Brief => Only the pictures are to be left out; write out the rest of the data exactly.

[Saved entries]
• • • •
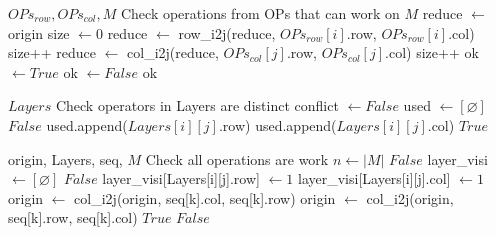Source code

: \begin{algorithm}[htbp]
\caption{Verify\_Matrix}
\label{alg:verify-operations}
\begin{algorithmic}[1]
\Require $OPs_{row}, OPs_{col}, M$
\Ensure Check operations from OPs that can work on $M$
\State reduce $\leftarrow$ origin
\State size $\leftarrow 0$
	\State reduce $\leftarrow$ row\_i2j(reduce, $OPs_{row}[i]$.row, $OPs_{row}[i]$.col)
	\State size++
\EndFor 
{}
	\State reduce $\leftarrow$ col\_i2j(reduce, $OPs_{col}[j]$.row, $OPs_{col}[j]$.col)
	\State size++
\EndFor
\State ok $\leftarrow True$
	\State ok $\leftarrow False$
\EndIf 
\State \Return ok
\end{algorithmic}
\end{algorithm}


\begin{algorithm}[htbp]
\caption{Conflict\_Check}
\label{alg:conflict-check}
\begin{algorithmic}[1]
\Require $Layers$
\Ensure Check operators in Layers are distinct
\State conflict $\leftarrow False$
	\State used $\leftarrow [\varnothing]$
			\State \Return $False$
		\EndIf
		\State used.append($Layers[i][j]$.row)
		\State used.append($Layers[i][j]$.col)
	\EndFor
\EndFor
\State \Return $True$
\end{algorithmic}
\end{algorithm}

\begin{algorithm}[htbp]
\caption{Verify\_All}
\label{alg:verify-all}
\begin{algorithmic}[1]
\Require origin, Layers, seq, $M$
\Ensure Check all operations are work
\State $n \leftarrow |M|$
	\State \Return $False$
\EndIf
{}
	\State layer\_visi $\leftarrow [\varnothing]$
			\State \Return $False$
		\Else
			\State layer\_visi[Layers[i][j].row] $\leftarrow 1$
			\State layer\_visi[Layers[i][j].col] $\leftarrow 1$
		\EndIf
	\EndFor
\EndFor
{}
		\State origin $\leftarrow$ col\_i2j(origin, seq[k].col, seq[k].row)
	\Else
		\State origin $\leftarrow$ col\_i2j(origin, seq[k].row, seq[k].col)
	\EndIf
\EndFor
{}
	\State \Return $True$
\Else
	\State \Return $False$
\EndIf
\end{algorithmic}
\end{algorithm}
• • • •
Written answer =>
Source code

: \begin{algorithm}[htbp]
\caption{Verify\_Matrix}
\label{alg:verify-operations}
\begin{algorithmic}[1]
\Require $OPs_{row}, OPs_{col}, M$
\Ensure Check operations from OPs that can work on $M$
\State reduce $\leftarrow$ origin
\State size $\leftarrow 0$
	\State reduce $\leftarrow$ row\_i2j(reduce, $OPs_{row}[i]$.row, $OPs_{row}[i]$.col)
	\State size++
\EndFor 
{}
	\State reduce $\leftarrow$ col\_i2j(reduce, $OPs_{col}[j]$.row, $OPs_{col}[j]$.col)
	\State size++
\EndFor
\State ok $\leftarrow True$
	\State ok $\leftarrow False$
\EndIf 
\State \Return ok
\end{algorithmic}
\end{algorithm}


\begin{algorithm}[htbp]
\caption{Conflict\_Check}
\label{alg:conflict-check}
\begin{algorithmic}[1]
\Require $Layers$
\Ensure Check operators in Layers are distinct
\State conflict $\leftarrow False$
	\State used $\leftarrow [\varnothing]$
			\State \Return $False$
		\EndIf
		\State used.append($Layers[i][j]$.row)
		\State used.append($Layers[i][j]$.col)
	\EndFor
\EndFor
\State \Return $True$
\end{algorithmic}
\end{algorithm}

\begin{algorithm}[htbp]
\caption{Verify\_All}
\label{alg:verify-all}
\begin{algorithmic}[1]
\Require origin, Layers, seq, $M$
\Ensure Check all operations are work
\State $n \leftarrow |M|$
	\State \Return $False$
\EndIf
{}
	\State layer\_visi $\leftarrow [\varnothing]$
			\State \Return $False$
		\Else
			\State layer\_visi[Layers[i][j].row] $\leftarrow 1$
			\State layer\_visi[Layers[i][j].col] $\leftarrow 1$
		\EndIf
	\EndFor
\EndFor
{}
		\State origin $\leftarrow$ col\_i2j(origin, seq[k].col, seq[k].row)
	\Else
		\State origin $\leftarrow$ col\_i2j(origin, seq[k].row, seq[k].col)
	\EndIf
\EndFor
{}
	\State \Return $True$
\Else
	\State \Return $False$
\EndIf
\end{algorithmic}
\end{algorithm}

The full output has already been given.